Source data
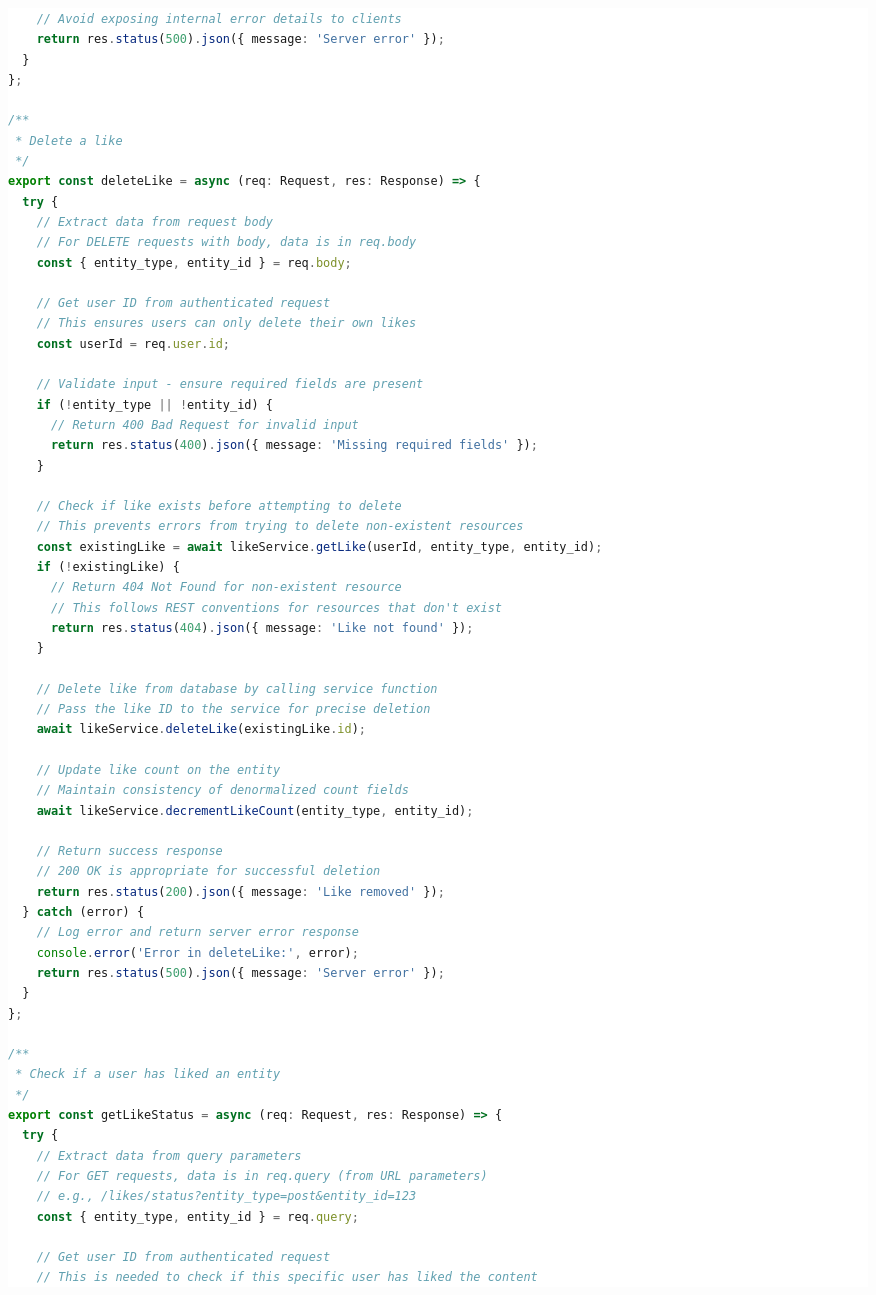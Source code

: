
 ```typescript
    // Avoid exposing internal error details to clients
    return res.status(500).json({ message: 'Server error' });
  }
};

/**
 * Delete a like
 */
export const deleteLike = async (req: Request, res: Response) => {
  try {
    // Extract data from request body
    // For DELETE requests with body, data is in req.body
    const { entity_type, entity_id } = req.body;
    
    // Get user ID from authenticated request
    // This ensures users can only delete their own likes
    const userId = req.user.id;
    
    // Validate input - ensure required fields are present
    if (!entity_type || !entity_id) {
      // Return 400 Bad Request for invalid input
      return res.status(400).json({ message: 'Missing required fields' });
    }
    
    // Check if like exists before attempting to delete
    // This prevents errors from trying to delete non-existent resources
    const existingLike = await likeService.getLike(userId, entity_type, entity_id);
    if (!existingLike) {
      // Return 404 Not Found for non-existent resource
      // This follows REST conventions for resources that don't exist
      return res.status(404).json({ message: 'Like not found' });
    }
    
    // Delete like from database by calling service function
    // Pass the like ID to the service for precise deletion
    await likeService.deleteLike(existingLike.id);
    
    // Update like count on the entity
    // Maintain consistency of denormalized count fields
    await likeService.decrementLikeCount(entity_type, entity_id);
    
    // Return success response
    // 200 OK is appropriate for successful deletion
    return res.status(200).json({ message: 'Like removed' });
  } catch (error) {
    // Log error and return server error response
    console.error('Error in deleteLike:', error);
    return res.status(500).json({ message: 'Server error' });
  }
};

/**
 * Check if a user has liked an entity
 */
export const getLikeStatus = async (req: Request, res: Response) => {
  try {
    // Extract data from query parameters
    // For GET requests, data is in req.query (from URL parameters)
    // e.g., /likes/status?entity_type=post&entity_id=123
    const { entity_type, entity_id } = req.query;
    
    // Get user ID from authenticated request
    // This is needed to check if this specific user has liked the content
```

### [Exercise prompt]
If a line contains the word "await", count it; give the total for the entries above and nothing else.

### [Result of this task]
3